• TRY IT
Transcribe exactly the line containing "## LevelTimeInterval" and every line after it, through the end of the records below.

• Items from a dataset

┄┄┄┄┄┄┄┄┄┄

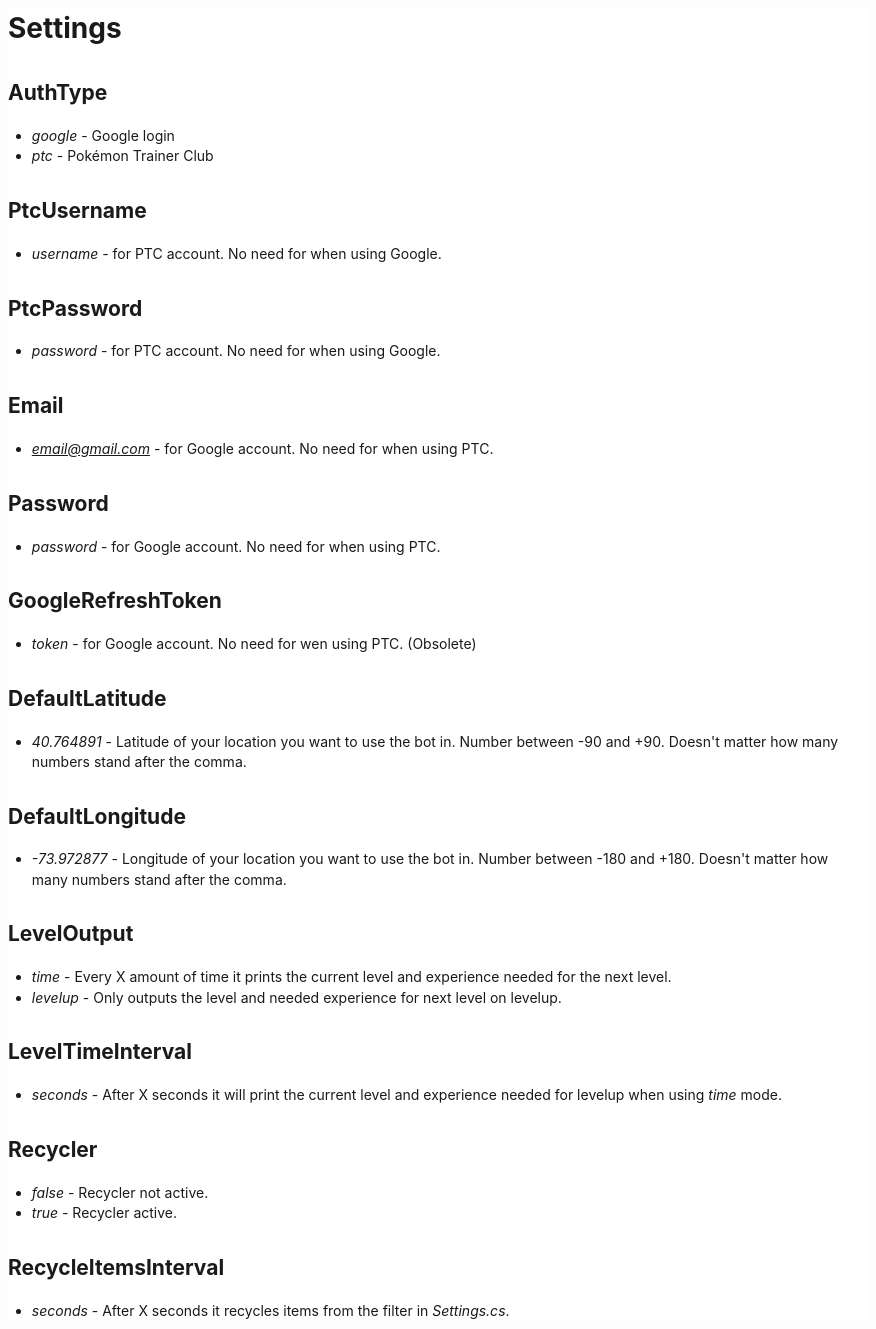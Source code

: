 # Settings
## AuthType
* *google* - Google login
* *ptc* - Pokémon Trainer Club

## PtcUsername
* *username* - for PTC account. No need for when using Google.

## PtcPassword
* *password* - for PTC account. No need for when using Google.

## Email
* *email@gmail.com* - for Google account. No need for when using PTC.

## Password
* *password* - for Google account. No need for when using PTC.

## GoogleRefreshToken
* *token* - for Google account. No need for wen using PTC. (Obsolete)

## DefaultLatitude
* *40.764891* - Latitude of your location you want to use the bot in. Number between -90 and +90. Doesn't matter how many numbers stand after the comma.

## DefaultLongitude
* *-73.972877* - Longitude of your location you want to use the bot in. Number between -180 and +180. Doesn't matter how many numbers stand after the comma.

## LevelOutput
* *time* - Every X amount of time it prints the current level and experience needed for the next level.
* *levelup* - Only outputs the level and needed experience for next level on levelup.

## LevelTimeInterval
* *seconds* - After X seconds it will print the current level and experience needed for levelup when using *time* mode.

## Recycler
* *false* - Recycler not active.
* *true* - Recycler active.

## RecycleItemsInterval
* *seconds* - After X seconds it recycles items from the filter in *Settings.cs*.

┄┄┄┄┄┄┄┄┄┄

• REPLY
## LevelTimeInterval
* *seconds* - After X seconds it will print the current level and experience needed for levelup when using *time* mode.

## Recycler
* *false* - Recycler not active.
* *true* - Recycler active.

## RecycleItemsInterval
* *seconds* - After X seconds it recycles items from the filter in *Settings.cs*.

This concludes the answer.